Could you show all lines in the entries below that contain the string "protect"?

============================================================

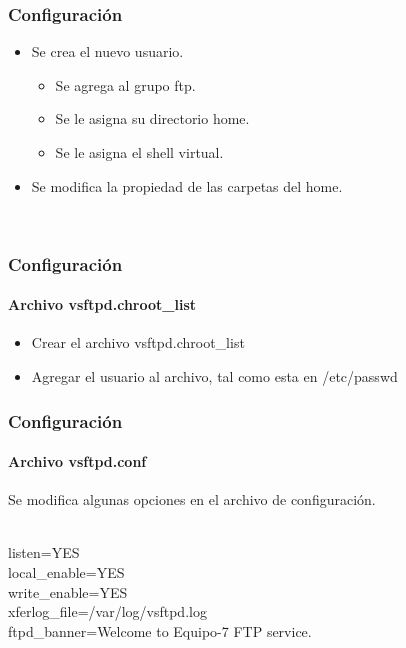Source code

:    \begin{frame}
     \frametitle{Configuraci\'on}
    \begin{itemize}
      \item Se crea el nuevo usuario.
      \begin{itemize}
        \item Se agrega al grupo ftp.
        \item Se le asigna su directorio home.
        \item Se le asigna el shell virtual.
      \end{itemize}
      \item Se modifica la propiedad de las carpetas del home.
    \end{itemize}
    
    \begin{shell}
      \\
    \hline\end{shell}
   \end{frame}

   \begin{frame}
     \frametitle{Configuraci\'on}
     \framesubtitle{Archivo vsftpd.chroot\_list}
     \begin{itemize}
       \item Crear el archivo vsftpd.chroot\_list
       \item Agregar el usuario al archivo, tal como esta en /etc/passwd
     \end{itemize}
    \begin{shell}
    \hline\end{shell}
   \end{frame}

  \begin{frame}
    \frametitle{Configuraci\'on}
    \framesubtitle{Archivo vsftpd.conf}
    Se modifica algunas opciones en el archivo de configuraci\'on.
    \begin{shell}\\
      listen=YES\\
      local\_enable=YES\\
      write\_enable=YES\\
      xferlog\_file=/var/log/vsftpd.log\\
      ftpd\_banner=Welcome to Equipo-7 FTP service.\\ \\
    \hline\end{shell}
   \end{frame}
   
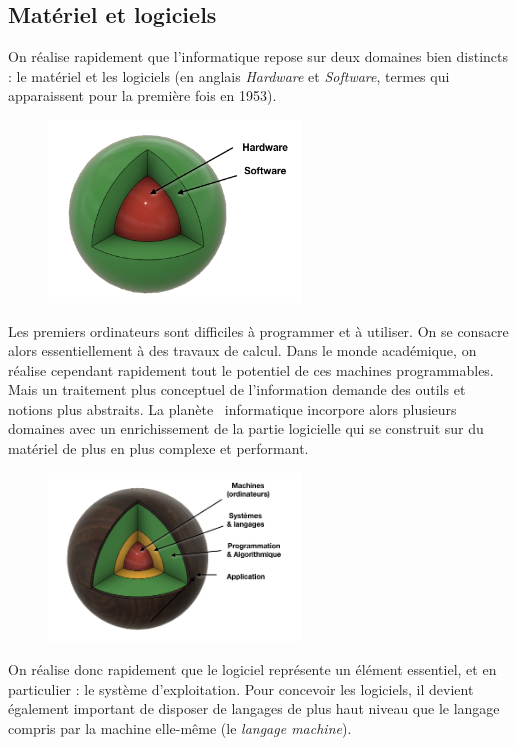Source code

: \documentclass[a4paper,11pt]{book}
\begin{document}
\subsection{Matériel et logiciels}
On réalise rapidement que l'informatique repose sur deux domaines bien distincts : le matériel et les logiciels (en anglais \textit{Hardware} et \textit{Software}, termes qui apparaissent pour la première fois en 1953).
\begin{figure}[h]
    \centering
    \includegraphics[width=0.6\textwidth]{media/infographies/planete_HS.png}
\end{figure}
Les premiers ordinateurs sont difficiles à programmer et à utiliser. On se consacre alors essentiellement à des travaux de calcul. Dans le monde académique, on réalise cependant rapidement tout le potentiel de ces machines programmables. Mais un traitement plus conceptuel de l'information demande des outils et notions plus abstraits. La \guillemotleft planète\guillemotright~ informatique incorpore alors  plusieurs domaines avec un enrichissement de la partie logicielle qui se construit sur du matériel de plus en plus complexe et performant.

\begin{figure}[h]
    \centering
    \includegraphics[width=0.6\textwidth]{media/infographies/planeteInfo.png}
\end{figure}

On réalise donc rapidement que le logiciel représente un élément essentiel, et en particulier : le système d'exploitation. Pour concevoir les logiciels, il devient également important de disposer de langages de plus haut niveau que le langage compris par la machine elle-même (le \textit{langage machine}).
\end{document}
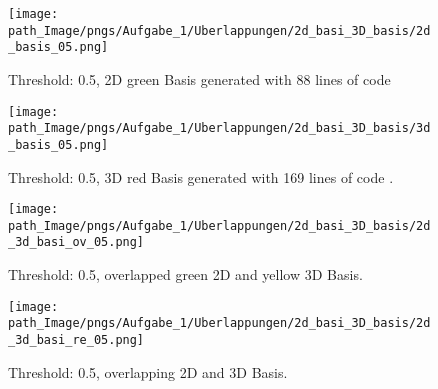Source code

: \begin{figure}[!h]
\begin{minipage}{0.45\textwidth}
  \texttt{[image: path\_Image/pngs/Aufgabe\_1/Uberlappungen/2d\_basi\_3D\_basis/2d\_basis\_05.png]}
      \vspace*{-10mm}
	\caption{Threshold: 0.5, 2D green Basis generated with 88 lines of code \protect\cite{Andreassen.2011}} 
	\label{fig_2dbasis_05}
\end{minipage}
\hfill
\begin{minipage}{0.45\textwidth}
  \texttt{[image: path\_Image/pngs/Aufgabe\_1/Uberlappungen/2d\_basi\_3D\_basis/3d\_basis\_05.png]}
      \vspace*{-10mm}
	\caption{Threshold: 0.5, 3D red Basis generated with 169 lines of code \protect\cite{Liu.2014}.} 
	\label{fig_3dbasis_05}
\end{minipage}
\end{figure}
\begin{figure}[!h]
\begin{minipage}{0.45\textwidth}
  \texttt{[image: path\_Image/pngs/Aufgabe\_1/Uberlappungen/2d\_basi\_3D\_basis/2d\_3d\_basi\_ov\_05.png]}
      \vspace*{-10mm}
	\caption{Threshold: 0.5, overlapped green 2D and yellow 3D Basis.} 
	\label{fig_3dbasis_overl_05}
\end{minipage}
\hfill
\begin{minipage}{0.45\textwidth}
  \texttt{[image: path\_Image/pngs/Aufgabe\_1/Uberlappungen/2d\_basi\_3D\_basis/2d\_3d\_basi\_re\_05.png]}
      \vspace*{-10mm}
	\caption{Threshold: 0.5, overlapping 2D and 3D Basis.} 
	\label{fig_3dbasis_re_05}
	\end{minipage}
\end{figure}

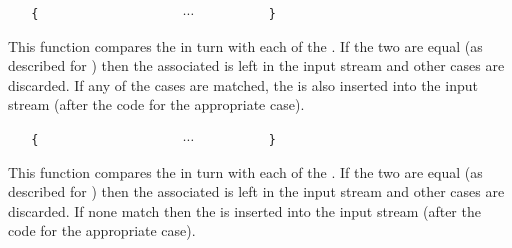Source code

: \documentclass[oneside]{book}
\begin{document}
\begin{function}{\tlVarCaseT}
\begin{syntax}
 
~ ~ \verb"{"
~ ~ ~ ~  
~ ~ ~ ~  
~ ~ ~ ~ $\cdots$
~ ~ ~ ~  
~ ~ \verb"}"
~ ~ 
\end{syntax}
This function compares the  in turn
with each of the . If the two
are equal (as described for )
then the associated  is left in the input
stream and other cases are discarded. If any of the
cases are matched, the  is also inserted into the
input stream (after the code for the appropriate case).
\begin{demohigh}
\IgnoreSpacesOn
\tlSet {}
\tlSet {}
\tlSet {}
\tlSet {}
\tlVarCaseT {}
\IgnoreSpacesOff
\end{demohigh}
\end{function}

\begin{function}{\tlVarCaseF}
\begin{syntax}
 
~ ~ \verb"{"
~ ~ ~ ~  
~ ~ ~ ~  
~ ~ ~ ~ $\cdots$
~ ~ ~ ~  
~ ~ \verb"}"
~ ~ 
\end{syntax}
This function compares the  in turn
with each of the . If the two
are equal (as described for )
then the associated  is left in the input
stream and other cases are discarded. If none match then the 
is inserted into the input stream (after the code for the appropriate case).
\begin{demohigh}
\IgnoreSpacesOn
\tlSet {}
\tlSet {}
\tlSet {}
\tlSet {}
\tlVarCaseF {}
\IgnoreSpacesOff
\end{demohigh}
\end{function}
\end{document}
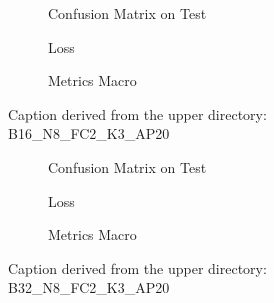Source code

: \begin{figure}
    \centering
    \begin{subfigure}{0.3\linewidth}
        \centering
        
        \caption{Confusion Matrix on Test}
        \label{fig:confMatrixTest-2}
    \end{subfigure}
    \begin{subfigure}{0.3\linewidth}
        \centering
        
        \caption{Loss}
        \label{fig:loss-2}
    \end{subfigure}
    \begin{subfigure}{0.3\linewidth}
        \centering
        
        \caption{Metrics Macro}
        \label{fig:metricsMacro-2}
    \end{subfigure}

    \caption{Caption derived from the upper directory: B16\_N8\_FC2\_K3\_AP20}
    \label{fig:overallCaption-2}
\end{figure}


\begin{figure}
    \centering
    \begin{subfigure}{0.3\linewidth}
        \centering
        
        \caption{Confusion Matrix on Test}
        \label{fig:confMatrixTest-3}
    \end{subfigure}
    \begin{subfigure}{0.3\linewidth}
        \centering
        
        \caption{Loss}
        \label{fig:loss-3}
    \end{subfigure}
    \begin{subfigure}{0.3\linewidth}
        \centering
        
        \caption{Metrics Macro}
        \label{fig:metricsMacro-3}
    \end{subfigure}

    \caption{Caption derived from the upper directory: B32\_N8\_FC2\_K3\_AP20}
    \label{fig:overallCaption-3}
\end{figure}



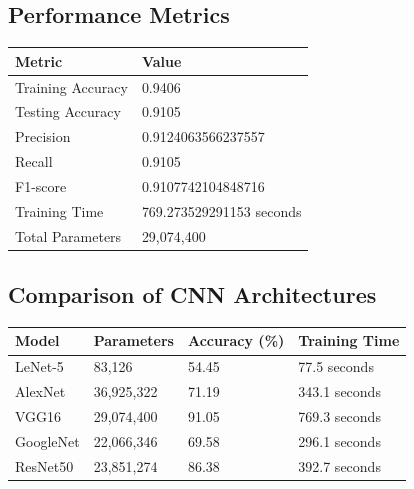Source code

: \documentclass[11pt]{article}
\begin{document}
\subsection{Performance Metrics}
\begin{table}[H]
\centering
\begin{tabular}{|l|p{6cm}|}
\hline
\textbf{Metric} & \textbf{Value} \\ \hline
Training Accuracy &  0.9406 \\ \hline
Testing Accuracy & 0.9105 \\ \hline
Precision &  0.9124063566237557 \\ \hline
Recall & 0.9105 \\ \hline
F1-score &  0.9107742104848716 \\ \hline
Training Time & 769.273529291153 seconds\\ \hline
Total Parameters & 29,074,400 \\ \hline
\end{tabular}
\end{table}

\subsection{Comparison of CNN Architectures}
\begin{table}[H]
\centering
\begin{tabular}{|l|l|l|l|}
\hline
\textbf{Model} & \textbf{Parameters} & \textbf{Accuracy (\%)} & \textbf{Training Time} \\ \hline
LeNet-5 & 83,126 & 54.45 & 77.5 seconds\\ \hline
AlexNet & 36,925,322 & 71.19	& 343.1 seconds\\ \hline
VGG16 & 29,074,400 & 91.05 & 769.3 seconds \\ \hline
GoogleNet & 22,066,346 & 69.58 & 296.1 seconds \\ \hline
ResNet50 & 23,851,274 & 86.38 & 392.7 seconds\\ \hline
\end{tabular}
\end{table}
\end{document}
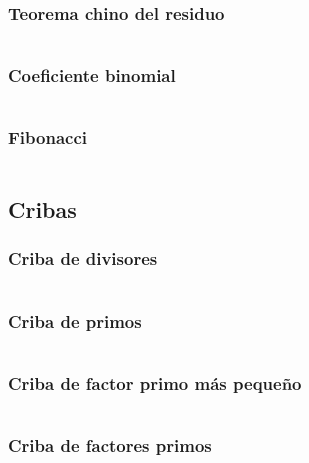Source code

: \documentclass[11pt]{article}
\begin{document}
			\subsubsection{Teorema chino del residuo}
			\inputminted[tabsize=2,breaklines,firstline=108,lastline=117,fontsize=\small]{c++}{numberTheory.cpp}
			
			\subsubsection{Coeficiente binomial}
			\inputminted[tabsize=2,breaklines,firstline=450,lastline=458,fontsize=\small]{c++}{numberTheory.cpp}
			
			\subsubsection{Fibonacci}
			\inputminted[tabsize=2,breaklines,firstline=751,lastline=776,fontsize=\small]{c++}{numberTheory.cpp}
		
		\subsection{Cribas}
			\subsubsection{Criba de divisores}
			\inputminted[tabsize=2,breaklines,firstline=119,lastline=130,fontsize=\small]{c++}{numberTheory.cpp}
			
			\subsubsection{Criba de primos}
			\inputminted[tabsize=2,breaklines,firstline=132,lastline=149,fontsize=\small]{c++}{numberTheory.cpp}
			
			\subsubsection{Criba de factor primo más pequeño}
			\inputminted[tabsize=2,breaklines,firstline=151,lastline=164,fontsize=\small]{c++}{numberTheory.cpp}
			
			\subsubsection{Criba de factores primos}
			\inputminted[tabsize=2,breaklines,firstline=166,lastline=175,fontsize=\small]{c++}{numberTheory.cpp}
			
\end{document}
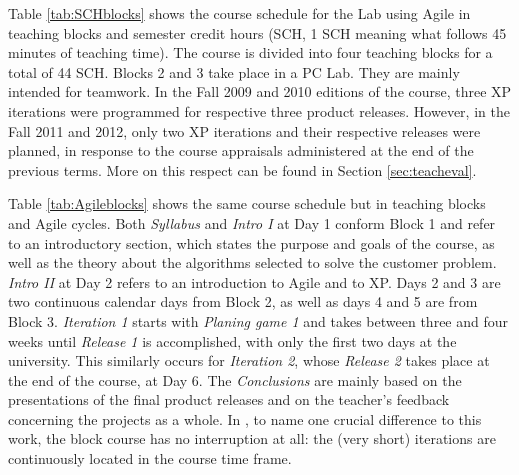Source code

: \documentclass[conference]{IEEEtran}
\begin{document}
Table \ref{tab:SCHblocks} shows the course schedule for the Lab using Agile in teaching blocks and semester credit hours (SCH, 1 SCH meaning what follows 45 minutes of teaching time). The course is divided into four teaching blocks for a total of 44 SCH. Blocks 2 and 3 take place in a PC Lab. They are mainly intended for teamwork. In the Fall 2009 and 2010 editions of the course, three XP iterations were programmed for respective three product releases. However, in the Fall 2011 and 2012, only two XP iterations and their respective releases were planned, in response to the course appraisals administered at the end of the previous terms. More on this respect can be found in Section \ref{sec:teacheval}.

Table \ref{tab:Agileblocks} shows the same course schedule but in teaching blocks and Agile cycles. Both \textit{Syllabus} and \textit{Intro I} at Day 1 conform Block 1 and refer to an introductory section, which states the purpose and goals of the course, as well as the theory about the algorithms selected to solve the customer problem. \textit{Intro II} at Day 2 refers to an introduction to Agile and to XP. Days 2 and 3 are two continuous calendar days from Block 2, as well as days 4 and 5 are from Block 3. \textit{Iteration 1} starts with \textit{Planing game 1} and takes between three and four weeks until \textit{Release 1} is accomplished, with only the first two days at the university. This similarly occurs for \textit{Iteration 2}, whose \textit{Release 2} takes place at the end of the course, at Day 6. The \textit{Conclusions} are mainly based on the presentations of the final product releases and on the teacher's feedback concerning the projects as a whole. In \cite{StLuEr08}, to name one crucial difference to this work, the block course has no interruption at all: the (very short) iterations are continuously located in the course time frame.
\end{document}
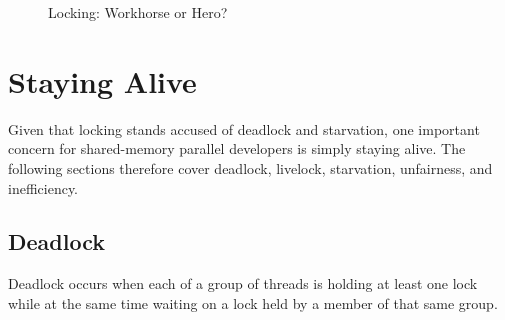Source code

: \begin{figure}[tb]
\centering
{}
\caption{Locking: Workhorse or Hero?}
\end{figure}

\section{Staying Alive}
\label{sec:locking:Staying Alive}

Given that locking stands accused of deadlock and starvation,
one important concern for shared-memory parallel developers is
simply staying alive.
The following sections therefore cover deadlock, livelock, starvation,
unfairness, and inefficiency.

\subsection{Deadlock}
\label{sec:locking:Deadlock}

Deadlock occurs when each of a group of threads is holding at least one
lock while at the same time waiting on a lock held by a member
of that same group.

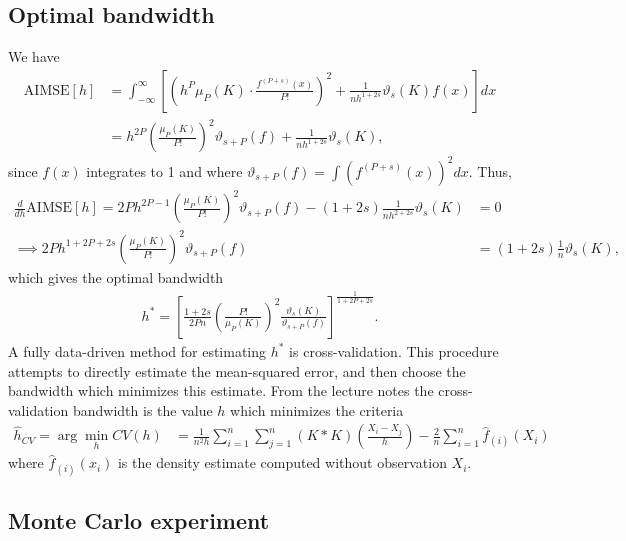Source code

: \documentclass[12pt]{article}
\begin{document}
\newpage

\subsection{Optimal bandwidth}
We have
\begin{align*}
\text{AIMSE} [h] &= \int_{-\infty}^{\infty} \left[\left(h^P \mu_P(K) \cdot \frac{f^{(P+s)}(x)}{P!}\right)^2+\frac{1}{nh^{1+2s}}\vartheta_s(K)f(x)\right]dx\\
&= h^{2P}\left(\frac{\mu_P(K)}{P!}\right)^2\vartheta_{s+P}(f) + \frac{1}{nh^{1+2s}}\vartheta_s(K),
\end{align*}
since $f(x)$ integrates to 1 and where $\vartheta_{s+P}(f) = \int (f^{(P+s)}(x))^2dx$. Thus,
\begin{align*}
\frac{d}{dh}\text{AIMSE} [h] = 2Ph^{2P-1}\left(\frac{\mu_P(K)}{P!}\right)^2\vartheta_{s+P}(f) - (1+2s)\frac{1}{nh^{2+2s}}\vartheta_s(K)&=0\\
\implies 2Ph^{1+2P+2s}\left(\frac{\mu_P(K)}{P!}\right)^2\vartheta_{s+P}(f)  &=(1+2s)\frac{1}{n}\vartheta_s(K),
\end{align*}
which gives the optimal bandwidth
\begin{align*}
h^* = \left[\frac{1+2s}{2Pn}\left(\frac{P!}{\mu_P(K)}\right)^2\frac{\vartheta_s(K)}{\vartheta_{s+P}(f)}\right]^{\frac{1}{1+2P+2s}}.
\end{align*}
A fully data-driven method for estimating $h^*$ is cross-validation. This procedure attempts to directly estimate the mean-squared error, and then choose the bandwidth which minimizes this estimate. From the lecture notes the cross-validation bandwidth is the value $h$ which minimizes the criteria
\begin{align*}
\hat h_{CV} = \arg \min_{h} CV(h) &= \frac{1}{n^2h} \sum_{i=1}^n \sum_{j=1}^n (K*K) \left(\frac{X_i - X_j}{h}\right) - \frac{2}{n}\sum_{i=1}^n \hat f_{(i)}(X_i)
\end{align*}
where $ \hat f_{(i)}(x_i)$ is the density estimate computed without observation $X_i$.

\subsection{Monte Carlo experiment}
\end{document}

============================================================

Exercise answer
	\caption{Threshold: 0.5, 2D green Basis generated with 88 lines of code \protect\cite{Andreassen.2011}} 
	\caption{Threshold: 0.5, 3D red Basis generated with 169 lines of code \protect\cite{Liu.2014}.} 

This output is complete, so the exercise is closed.